▶ [PROBLEM TO SOLVE]: Copy the complete listing exactly as shown.

** Opening DATASET block **

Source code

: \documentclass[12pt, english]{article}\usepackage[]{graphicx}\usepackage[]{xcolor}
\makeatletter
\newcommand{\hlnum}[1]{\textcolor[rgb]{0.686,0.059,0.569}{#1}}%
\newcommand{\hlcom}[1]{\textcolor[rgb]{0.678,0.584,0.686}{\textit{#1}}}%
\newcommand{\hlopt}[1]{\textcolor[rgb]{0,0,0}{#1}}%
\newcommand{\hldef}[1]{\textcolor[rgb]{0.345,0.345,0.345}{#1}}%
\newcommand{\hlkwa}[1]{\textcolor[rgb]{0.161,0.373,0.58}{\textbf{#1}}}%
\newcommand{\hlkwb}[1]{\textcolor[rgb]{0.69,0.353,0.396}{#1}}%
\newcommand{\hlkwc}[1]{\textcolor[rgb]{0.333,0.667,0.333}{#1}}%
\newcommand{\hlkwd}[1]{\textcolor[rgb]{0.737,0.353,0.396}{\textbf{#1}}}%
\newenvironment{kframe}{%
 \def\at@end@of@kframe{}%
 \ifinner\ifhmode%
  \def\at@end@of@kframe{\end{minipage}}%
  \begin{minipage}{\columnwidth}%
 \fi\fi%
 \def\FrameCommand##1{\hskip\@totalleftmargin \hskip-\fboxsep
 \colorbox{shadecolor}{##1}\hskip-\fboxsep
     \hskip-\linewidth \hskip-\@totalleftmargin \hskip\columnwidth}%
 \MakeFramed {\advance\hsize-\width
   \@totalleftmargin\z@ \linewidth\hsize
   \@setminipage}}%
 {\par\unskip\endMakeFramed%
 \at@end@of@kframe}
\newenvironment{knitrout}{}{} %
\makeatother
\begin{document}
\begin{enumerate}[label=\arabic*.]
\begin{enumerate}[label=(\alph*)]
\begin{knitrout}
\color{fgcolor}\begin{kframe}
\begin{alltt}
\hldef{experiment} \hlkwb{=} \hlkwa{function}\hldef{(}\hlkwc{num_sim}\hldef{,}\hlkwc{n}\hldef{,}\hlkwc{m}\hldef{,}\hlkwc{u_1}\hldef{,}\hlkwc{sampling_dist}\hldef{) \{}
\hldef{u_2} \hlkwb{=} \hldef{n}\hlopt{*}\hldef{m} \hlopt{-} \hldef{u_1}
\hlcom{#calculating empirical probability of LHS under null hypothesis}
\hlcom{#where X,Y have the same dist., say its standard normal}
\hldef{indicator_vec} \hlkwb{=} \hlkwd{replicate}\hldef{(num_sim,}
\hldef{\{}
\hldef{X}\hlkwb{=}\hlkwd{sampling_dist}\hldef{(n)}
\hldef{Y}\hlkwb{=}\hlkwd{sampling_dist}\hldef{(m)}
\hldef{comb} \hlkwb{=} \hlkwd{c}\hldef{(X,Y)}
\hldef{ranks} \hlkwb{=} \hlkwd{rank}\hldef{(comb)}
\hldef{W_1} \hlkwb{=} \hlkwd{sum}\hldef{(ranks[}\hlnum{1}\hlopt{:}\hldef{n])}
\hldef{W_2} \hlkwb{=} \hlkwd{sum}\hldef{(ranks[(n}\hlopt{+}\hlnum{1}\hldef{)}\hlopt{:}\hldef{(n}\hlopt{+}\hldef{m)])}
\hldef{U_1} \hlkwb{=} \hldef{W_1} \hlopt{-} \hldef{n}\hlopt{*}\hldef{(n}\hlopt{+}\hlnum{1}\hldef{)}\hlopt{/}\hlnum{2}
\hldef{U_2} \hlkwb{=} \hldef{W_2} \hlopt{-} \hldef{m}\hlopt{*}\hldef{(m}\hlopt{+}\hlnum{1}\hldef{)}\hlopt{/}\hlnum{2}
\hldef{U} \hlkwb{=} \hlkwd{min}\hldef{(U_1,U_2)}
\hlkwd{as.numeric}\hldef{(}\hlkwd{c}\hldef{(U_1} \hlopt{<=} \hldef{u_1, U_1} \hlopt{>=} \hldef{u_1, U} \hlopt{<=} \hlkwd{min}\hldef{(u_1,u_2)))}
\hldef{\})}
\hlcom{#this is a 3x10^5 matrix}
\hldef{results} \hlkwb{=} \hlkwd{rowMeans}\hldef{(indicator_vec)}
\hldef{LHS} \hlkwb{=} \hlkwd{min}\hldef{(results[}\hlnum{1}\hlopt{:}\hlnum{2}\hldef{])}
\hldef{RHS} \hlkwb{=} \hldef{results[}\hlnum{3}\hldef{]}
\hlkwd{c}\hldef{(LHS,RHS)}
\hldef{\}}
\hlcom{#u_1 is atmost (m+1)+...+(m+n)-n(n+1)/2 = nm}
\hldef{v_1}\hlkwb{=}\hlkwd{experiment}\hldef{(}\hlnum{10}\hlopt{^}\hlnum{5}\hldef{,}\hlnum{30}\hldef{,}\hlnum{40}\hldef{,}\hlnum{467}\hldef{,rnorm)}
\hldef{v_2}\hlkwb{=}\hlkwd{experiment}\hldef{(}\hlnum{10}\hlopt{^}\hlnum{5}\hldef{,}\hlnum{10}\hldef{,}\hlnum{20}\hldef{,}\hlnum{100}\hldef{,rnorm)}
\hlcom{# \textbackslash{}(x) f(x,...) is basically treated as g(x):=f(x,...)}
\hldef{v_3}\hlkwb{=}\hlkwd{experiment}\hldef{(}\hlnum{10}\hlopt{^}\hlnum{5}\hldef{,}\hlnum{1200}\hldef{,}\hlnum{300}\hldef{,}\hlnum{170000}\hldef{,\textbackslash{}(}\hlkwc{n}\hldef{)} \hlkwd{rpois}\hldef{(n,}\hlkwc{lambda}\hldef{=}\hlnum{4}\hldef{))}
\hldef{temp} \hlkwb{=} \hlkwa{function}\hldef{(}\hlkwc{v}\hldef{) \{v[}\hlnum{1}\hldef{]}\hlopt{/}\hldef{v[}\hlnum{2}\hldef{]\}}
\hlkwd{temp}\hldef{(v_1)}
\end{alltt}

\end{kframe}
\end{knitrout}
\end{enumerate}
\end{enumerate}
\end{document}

** Closing DATASET block **

▶ [RESPONSE AREA]:
Source code

: \documentclass[12pt, english]{article}\usepackage[]{graphicx}\usepackage[]{xcolor}
\makeatletter
\newcommand{\hlnum}[1]{\textcolor[rgb]{0.686,0.059,0.569}{#1}}%
\newcommand{\hlcom}[1]{\textcolor[rgb]{0.678,0.584,0.686}{\textit{#1}}}%
\newcommand{\hlopt}[1]{\textcolor[rgb]{0,0,0}{#1}}%
\newcommand{\hldef}[1]{\textcolor[rgb]{0.345,0.345,0.345}{#1}}%
\newcommand{\hlkwa}[1]{\textcolor[rgb]{0.161,0.373,0.58}{\textbf{#1}}}%
\newcommand{\hlkwb}[1]{\textcolor[rgb]{0.69,0.353,0.396}{#1}}%
\newcommand{\hlkwc}[1]{\textcolor[rgb]{0.333,0.667,0.333}{#1}}%
\newcommand{\hlkwd}[1]{\textcolor[rgb]{0.737,0.353,0.396}{\textbf{#1}}}%
\newenvironment{kframe}{%
 \def\at@end@of@kframe{}%
 \ifinner\ifhmode%
  \def\at@end@of@kframe{\end{minipage}}%
  \begin{minipage}{\columnwidth}%
 \fi\fi%
 \def\FrameCommand##1{\hskip\@totalleftmargin \hskip-\fboxsep
 \colorbox{shadecolor}{##1}\hskip-\fboxsep
     \hskip-\linewidth \hskip-\@totalleftmargin \hskip\columnwidth}%
 \MakeFramed {\advance\hsize-\width
   \@totalleftmargin\z@ \linewidth\hsize
   \@setminipage}}%
 {\par\unskip\endMakeFramed%
 \at@end@of@kframe}
\newenvironment{knitrout}{}{} %
\makeatother
\begin{document}
\begin{enumerate}[label=\arabic*.]
\begin{enumerate}[label=(\alph*)]
\begin{knitrout}
\color{fgcolor}\begin{kframe}
\begin{alltt}
\hldef{experiment} \hlkwb{=} \hlkwa{function}\hldef{(}\hlkwc{num_sim}\hldef{,}\hlkwc{n}\hldef{,}\hlkwc{m}\hldef{,}\hlkwc{u_1}\hldef{,}\hlkwc{sampling_dist}\hldef{) \{}
\hldef{u_2} \hlkwb{=} \hldef{n}\hlopt{*}\hldef{m} \hlopt{-} \hldef{u_1}
\hlcom{#calculating empirical probability of LHS under null hypothesis}
\hlcom{#where X,Y have the same dist., say its standard normal}
\hldef{indicator_vec} \hlkwb{=} \hlkwd{replicate}\hldef{(num_sim,}
\hldef{\{}
\hldef{X}\hlkwb{=}\hlkwd{sampling_dist}\hldef{(n)}
\hldef{Y}\hlkwb{=}\hlkwd{sampling_dist}\hldef{(m)}
\hldef{comb} \hlkwb{=} \hlkwd{c}\hldef{(X,Y)}
\hldef{ranks} \hlkwb{=} \hlkwd{rank}\hldef{(comb)}
\hldef{W_1} \hlkwb{=} \hlkwd{sum}\hldef{(ranks[}\hlnum{1}\hlopt{:}\hldef{n])}
\hldef{W_2} \hlkwb{=} \hlkwd{sum}\hldef{(ranks[(n}\hlopt{+}\hlnum{1}\hldef{)}\hlopt{:}\hldef{(n}\hlopt{+}\hldef{m)])}
\hldef{U_1} \hlkwb{=} \hldef{W_1} \hlopt{-} \hldef{n}\hlopt{*}\hldef{(n}\hlopt{+}\hlnum{1}\hldef{)}\hlopt{/}\hlnum{2}
\hldef{U_2} \hlkwb{=} \hldef{W_2} \hlopt{-} \hldef{m}\hlopt{*}\hldef{(m}\hlopt{+}\hlnum{1}\hldef{)}\hlopt{/}\hlnum{2}
\hldef{U} \hlkwb{=} \hlkwd{min}\hldef{(U_1,U_2)}
\hlkwd{as.numeric}\hldef{(}\hlkwd{c}\hldef{(U_1} \hlopt{<=} \hldef{u_1, U_1} \hlopt{>=} \hldef{u_1, U} \hlopt{<=} \hlkwd{min}\hldef{(u_1,u_2)))}
\hldef{\})}
\hlcom{#this is a 3x10^5 matrix}
\hldef{results} \hlkwb{=} \hlkwd{rowMeans}\hldef{(indicator_vec)}
\hldef{LHS} \hlkwb{=} \hlkwd{min}\hldef{(results[}\hlnum{1}\hlopt{:}\hlnum{2}\hldef{])}
\hldef{RHS} \hlkwb{=} \hldef{results[}\hlnum{3}\hldef{]}
\hlkwd{c}\hldef{(LHS,RHS)}
\hldef{\}}
\hlcom{#u_1 is atmost (m+1)+...+(m+n)-n(n+1)/2 = nm}
\hldef{v_1}\hlkwb{=}\hlkwd{experiment}\hldef{(}\hlnum{10}\hlopt{^}\hlnum{5}\hldef{,}\hlnum{30}\hldef{,}\hlnum{40}\hldef{,}\hlnum{467}\hldef{,rnorm)}
\hldef{v_2}\hlkwb{=}\hlkwd{experiment}\hldef{(}\hlnum{10}\hlopt{^}\hlnum{5}\hldef{,}\hlnum{10}\hldef{,}\hlnum{20}\hldef{,}\hlnum{100}\hldef{,rnorm)}
\hlcom{# \textbackslash{}(x) f(x,...) is basically treated as g(x):=f(x,...)}
\hldef{v_3}\hlkwb{=}\hlkwd{experiment}\hldef{(}\hlnum{10}\hlopt{^}\hlnum{5}\hldef{,}\hlnum{1200}\hldef{,}\hlnum{300}\hldef{,}\hlnum{170000}\hldef{,\textbackslash{}(}\hlkwc{n}\hldef{)} \hlkwd{rpois}\hldef{(n,}\hlkwc{lambda}\hldef{=}\hlnum{4}\hldef{))}
\hldef{temp} \hlkwb{=} \hlkwa{function}\hldef{(}\hlkwc{v}\hldef{) \{v[}\hlnum{1}\hldef{]}\hlopt{/}\hldef{v[}\hlnum{2}\hldef{]\}}
\hlkwd{temp}\hldef{(v_1)}
\end{alltt}

\end{kframe}
\end{knitrout}
\end{enumerate}
\end{enumerate}
\end{document}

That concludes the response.